[SOURCE MATERIAL — start]
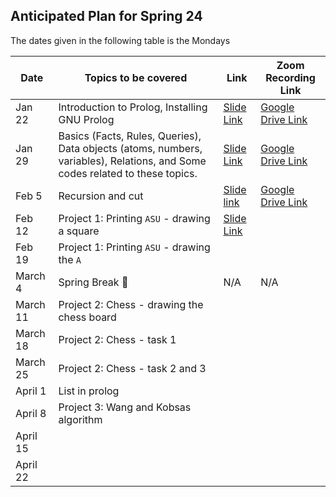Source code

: ## Anticipated Plan for Spring 24 
The dates given in the following table is the Mondays


|Date|Topics to be covered|Link|Zoom Recording Link|
|----|--------------------|----|-------------------|
|Jan 22|Introduction to Prolog, Installing GNU Prolog|[Slide Link](./Recitation-1/CSE%20259%20-%20Recitation%201.pdf)|[Google Drive Link](https://drive.google.com/file/d/1_jbIDG_hwKjf6LwVd4lUq4EjR0ygCQ3X/view?usp=sharing)|
|Jan 29|Basics (Facts, Rules, Queries), Data objects (atoms, numbers, variables), Relations, and Some codes related to these topics.|[Slide Link](./Recitation-2/CSE%20259%20-%20Recitation%202.pdf)|[Google Drive Link](https://drive.google.com/file/d/1N-cNal1vlZDTb2-f8wVHMoJJv4GMMMpG/view?usp=sharing)|
|Feb 5|Recursion and cut|[Slide link](./Recitation-3/CSE%20259%20-%20Recitation%203.pdf)|[Google Drive Link](https://drive.google.com/file/d/1-jv1ZBFP27NqMo4f7FGwHiMGw5kkquqp/view?usp=sharing)|
|Feb 12|Project 1: Printing `ASU` - drawing a square|[Slide Link](./Recitation-4/CSE%20259%20-%20Recitation%204.pdf)||
|Feb 19|Project 1: Printing `ASU` - drawing the `A`|||
|March 4|Spring Break 🌴|N/A|N/A|
|March 11|Project 2: Chess - drawing the chess board|||
|March 18|Project 2: Chess - task 1|||
|March 25|Project 2: Chess - task 2 and 3|||
|April 1|List in prolog|||
|April 8|Project 3: Wang and Kobsas algorithm|||
|April 15||||
|April 22||||

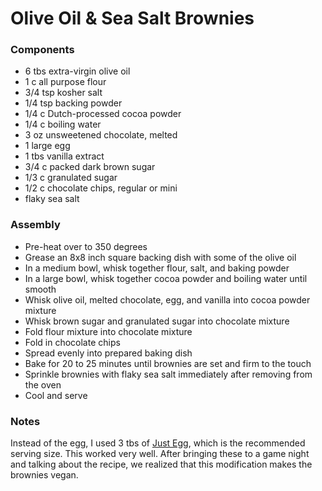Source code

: # Olive Oil &amp; Sea Salt Brownies

### Components

* 6 tbs extra-virgin olive oil
* 1 c all purpose flour
* 3/4 tsp kosher salt
* 1/4 tsp backing powder
* 1/4 c Dutch-processed cocoa powder
* 1/4 c boiling water
* 3 oz unsweetened chocolate, melted
* 1 large egg
* 1 tbs vanilla extract
* 3/4 c packed dark brown sugar
* 1/3 c granulated sugar
* 1/2 c chocolate chips, regular or mini
* flaky sea salt

### Assembly
* Pre-heat over to 350 degrees
* Grease an 8x8 inch square backing dish with some of the olive oil
* In a medium bowl, whisk together flour, salt, and baking powder
* In a large bowl, whisk together cocoa powder and boiling water until smooth
* Whisk olive oil, melted chocolate, egg, and vanilla into cocoa powder mixture
* Whisk brown sugar and granulated sugar into chocolate mixture
* Fold flour mixture into chocolate mixture
* Fold in chocolate chips
* Spread evenly into prepared baking dish
* Bake for 20 to 25 minutes until brownies are set and firm to the touch
* Sprinkle brownies with flaky sea salt immediately after removing from the oven
* Cool and serve

### Notes

Instead of the egg, I used 3 tbs of [Just Egg](https://www.ju.st/en-us/get-just-egg), which is the recommended serving size. This worked very well. After bringing these to a game night and talking about the recipe, we realized that this modification makes the brownies vegan.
[SOURCE MATERIAL — finish]
• **WHAT IS NEEDED**
Scan the entries above for the string "large", and copy every line where it turns up.

• **RESPONSE TO THIS EXERCISE**
* 1 large egg
* In a large bowl, whisk together cocoa powder and boiling water until smooth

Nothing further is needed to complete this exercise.